▶ _Your task_
An exact repetition of the data below, without images, is the expected answer.

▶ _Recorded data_

▬▬▬

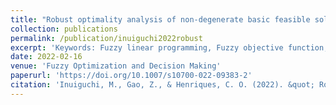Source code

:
 ```yaml
---
title: "Robust optimality analysis of non-degenerate basic feasible solutions in linear programming problems with fuzzy objective coefficients"
collection: publications
permalink: /publication/inuiguchi2022robust
excerpt: 'Keywords: Fuzzy linear programming, Fuzzy objective function, Necessary optimality degree, Oblique fuzzy vector, Tolerance approach'
date: 2022-02-16
venue: 'Fuzzy Optimization and Decision Making'
paperurl: 'https://doi.org/10.1007/s10700-022-09383-2'
citation: 'Inuiguchi, M., Gao, Z., & Henriques, C. O. (2022). &quot; Robust optimality analysis of non-degenerate basic feasible solutions in linear programming problems with fuzzy objective coefficients.&quot; <i>Fuzzy Optimization and Decision Making</i>.'
---
```

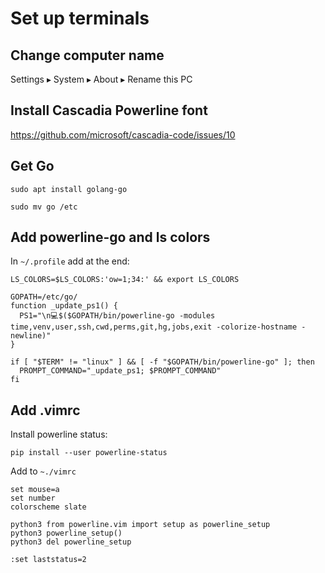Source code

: # Set up terminals

## Change computer name

Settings ▸ System ▸ About ▸ Rename this PC

## Install Cascadia Powerline font

https://github.com/microsoft/cascadia-code/issues/10

## Get Go

`sudo apt install golang-go`

`sudo mv go /etc`

## Add powerline-go and ls colors

In `~/.profile` add at the end:

```
LS_COLORS=$LS_COLORS:'ow=1;34:' && export LS_COLORS

GOPATH=/etc/go/
function _update_ps1() {
  PS1="\n💻$($GOPATH/bin/powerline-go -modules time,venv,user,ssh,cwd,perms,git,hg,jobs,exit -colorize-hostname -newline)"
}

if [ "$TERM" != "linux" ] && [ -f "$GOPATH/bin/powerline-go" ]; then
  PROMPT_COMMAND="_update_ps1; $PROMPT_COMMAND"
fi
```

## Add .vimrc

Install powerline status:

`pip install --user powerline-status`

Add to `~./vimrc`
```
set mouse=a
set number
colorscheme slate

python3 from powerline.vim import setup as powerline_setup
python3 powerline_setup()
python3 del powerline_setup

:set laststatus=2
```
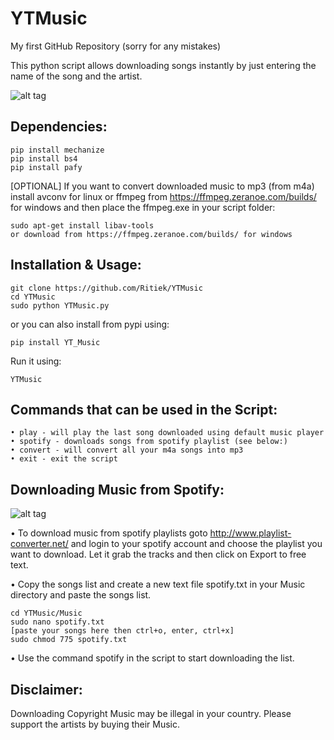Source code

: # YTMusic

My first GitHub Repository (sorry for any mistakes)

This python script allows downloading songs instantly by just entering the name of the song and the artist.

![alt tag](https://camo.githubusercontent.com/3f4374e9ad1b1ec21994cd564385ec8501751b4f/687474703a2f2f692e696d6775722e636f6d2f6c57794132706a2e706e67)
## Dependencies:
```
pip install mechanize
pip install bs4
pip install pafy
```
[OPTIONAL] If you want to convert downloaded music to mp3 (from m4a) install avconv for linux or ffmpeg from https://ffmpeg.zeranoe.com/builds/ for windows and then place the ffmpeg.exe in your script folder:
```
sudo apt-get install libav-tools
or download from https://ffmpeg.zeranoe.com/builds/ for windows
```
## Installation & Usage:
```
git clone https://github.com/Ritiek/YTMusic
cd YTMusic
sudo python YTMusic.py
```
or you can also install from pypi using:
```
pip install YT_Music
```
Run it using:
```
YTMusic
```
## Commands that can be used in the Script:
```
• play - will play the last song downloaded using default music player
• spotify - downloads songs from spotify playlist (see below:)
• convert - will convert all your m4a songs into mp3
• exit - exit the script
```

## Downloading Music from Spotify:
![alt tag](https://camo.githubusercontent.com/f8a671460df2d56ec52701db69c6c5c3ca685e94/687474703a2f2f692e696d6775722e636f6d2f3064716c59707a2e706e67)

• To download music from spotify playlists goto http://www.playlist-converter.net/ and login to your spotify account and choose the playlist you want to download. Let it grab the tracks and then click on Export to free text.

• Copy the songs list and create a new text file spotify.txt in your Music directory and paste the songs list.
```
cd YTMusic/Music
sudo nano spotify.txt
[paste your songs here then ctrl+o, enter, ctrl+x]
sudo chmod 775 spotify.txt
```

• Use the command spotify in the script to start downloading the list.

## Disclaimer:
Downloading Copyright Music may be illegal in your country. Please support the artists by buying their Music.

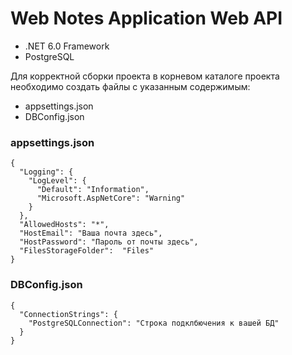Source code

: # Web Notes Application Web API

+ .NET 6.0 Framework <br />
+ PostgreSQL

Для корректной сборки проекта в корневом каталоге проекта необходимо создать файлы с указанным содержимым:
+ appsettings.json
+ DBConfig.json

### appsettings.json
```
{
  "Logging": {
    "LogLevel": {
      "Default": "Information",
      "Microsoft.AspNetCore": "Warning"
    }
  },
  "AllowedHosts": "*",
  "HostEmail": "Ваша почта здесь",
  "HostPassword": "Пароль от почты здесь",
  "FilesStorageFolder":  "Files"
}
```


### DBConfig.json
```
{
  "ConnectionStrings": {
    "PostgreSQLConnection": "Строка подклбючения к вашей БД"
  }
}
```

▬▬▬

▶ _Task answer_
Source code

:
 ```yaml
---
title: "Robust optimality analysis of non-degenerate basic feasible solutions in linear programming problems with fuzzy objective coefficients"
collection: publications
permalink: /publication/inuiguchi2022robust
excerpt: 'Keywords: Fuzzy linear programming, Fuzzy objective function, Necessary optimality degree, Oblique fuzzy vector, Tolerance approach'
date: 2022-02-16
venue: 'Fuzzy Optimization and Decision Making'
paperurl: 'https://doi.org/10.1007/s10700-022-09383-2'
citation: 'Inuiguchi, M., Gao, Z., & Henriques, C. O. (2022). &quot; Robust optimality analysis of non-degenerate basic feasible solutions in linear programming problems with fuzzy objective coefficients.&quot; <i>Fuzzy Optimization and Decision Making</i>.'
---
```

Source code

: # Set up terminals

## Change computer name

Settings ▸ System ▸ About ▸ Rename this PC

## Install Cascadia Powerline font

https://github.com/microsoft/cascadia-code/issues/10

## Get Go

`sudo apt install golang-go`

`sudo mv go /etc`

## Add powerline-go and ls colors

In `~/.profile` add at the end:

```
LS_COLORS=$LS_COLORS:'ow=1;34:' && export LS_COLORS

GOPATH=/etc/go/
function _update_ps1() {
  PS1="\n💻$($GOPATH/bin/powerline-go -modules time,venv,user,ssh,cwd,perms,git,hg,jobs,exit -colorize-hostname -newline)"
}

if [ "$TERM" != "linux" ] && [ -f "$GOPATH/bin/powerline-go" ]; then
  PROMPT_COMMAND="_update_ps1; $PROMPT_COMMAND"
fi
```

## Add .vimrc

Install powerline status:

`pip install --user powerline-status`

Add to `~./vimrc`
```
set mouse=a
set number
colorscheme slate

python3 from powerline.vim import setup as powerline_setup
python3 powerline_setup()
python3 del powerline_setup

:set laststatus=2
```
Source code

: # YTMusic

My first GitHub Repository (sorry for any mistakes)

This python script allows downloading songs instantly by just entering the name of the song and the artist.

![alt tag](https://camo.githubusercontent.com/3f4374e9ad1b1ec21994cd564385ec8501751b4f/687474703a2f2f692e696d6775722e636f6d2f6c57794132706a2e706e67)
## Dependencies:
```
pip install mechanize
pip install bs4
pip install pafy
```
[OPTIONAL] If you want to convert downloaded music to mp3 (from m4a) install avconv for linux or ffmpeg from https://ffmpeg.zeranoe.com/builds/ for windows and then place the ffmpeg.exe in your script folder:
```
sudo apt-get install libav-tools
or download from https://ffmpeg.zeranoe.com/builds/ for windows
```
## Installation & Usage:
```
git clone https://github.com/Ritiek/YTMusic
cd YTMusic
sudo python YTMusic.py
```
or you can also install from pypi using:
```
pip install YT_Music
```
Run it using:
```
YTMusic
```
## Commands that can be used in the Script:
```
• play - will play the last song downloaded using default music player
• spotify - downloads songs from spotify playlist (see below:)
• convert - will convert all your m4a songs into mp3
• exit - exit the script
```

## Downloading Music from Spotify:
![alt tag](https://camo.githubusercontent.com/f8a671460df2d56ec52701db69c6c5c3ca685e94/687474703a2f2f692e696d6775722e636f6d2f3064716c59707a2e706e67)

• To download music from spotify playlists goto http://www.playlist-converter.net/ and login to your spotify account and choose the playlist you want to download. Let it grab the tracks and then click on Export to free text.

• Copy the songs list and create a new text file spotify.txt in your Music directory and paste the songs list.
```
cd YTMusic/Music
sudo nano spotify.txt
[paste your songs here then ctrl+o, enter, ctrl+x]
sudo chmod 775 spotify.txt
```

• Use the command spotify in the script to start downloading the list.

## Disclaimer:
Downloading Copyright Music may be illegal in your country. Please support the artists by buying their Music.

Source code

: # Web Notes Application Web API

+ .NET 6.0 Framework <br />
+ PostgreSQL

Для корректной сборки проекта в корневом каталоге проекта необходимо создать файлы с указанным содержимым:
+ appsettings.json
+ DBConfig.json

### appsettings.json
```
{
  "Logging": {
    "LogLevel": {
      "Default": "Information",
      "Microsoft.AspNetCore": "Warning"
    }
  },
  "AllowedHosts": "*",
  "HostEmail": "Ваша почта здесь",
  "HostPassword": "Пароль от почты здесь",
  "FilesStorageFolder":  "Files"
}
```


### DBConfig.json
```
{
  "ConnectionStrings": {
    "PostgreSQLConnection": "Строка подклбючения к вашей БД"
  }
}
```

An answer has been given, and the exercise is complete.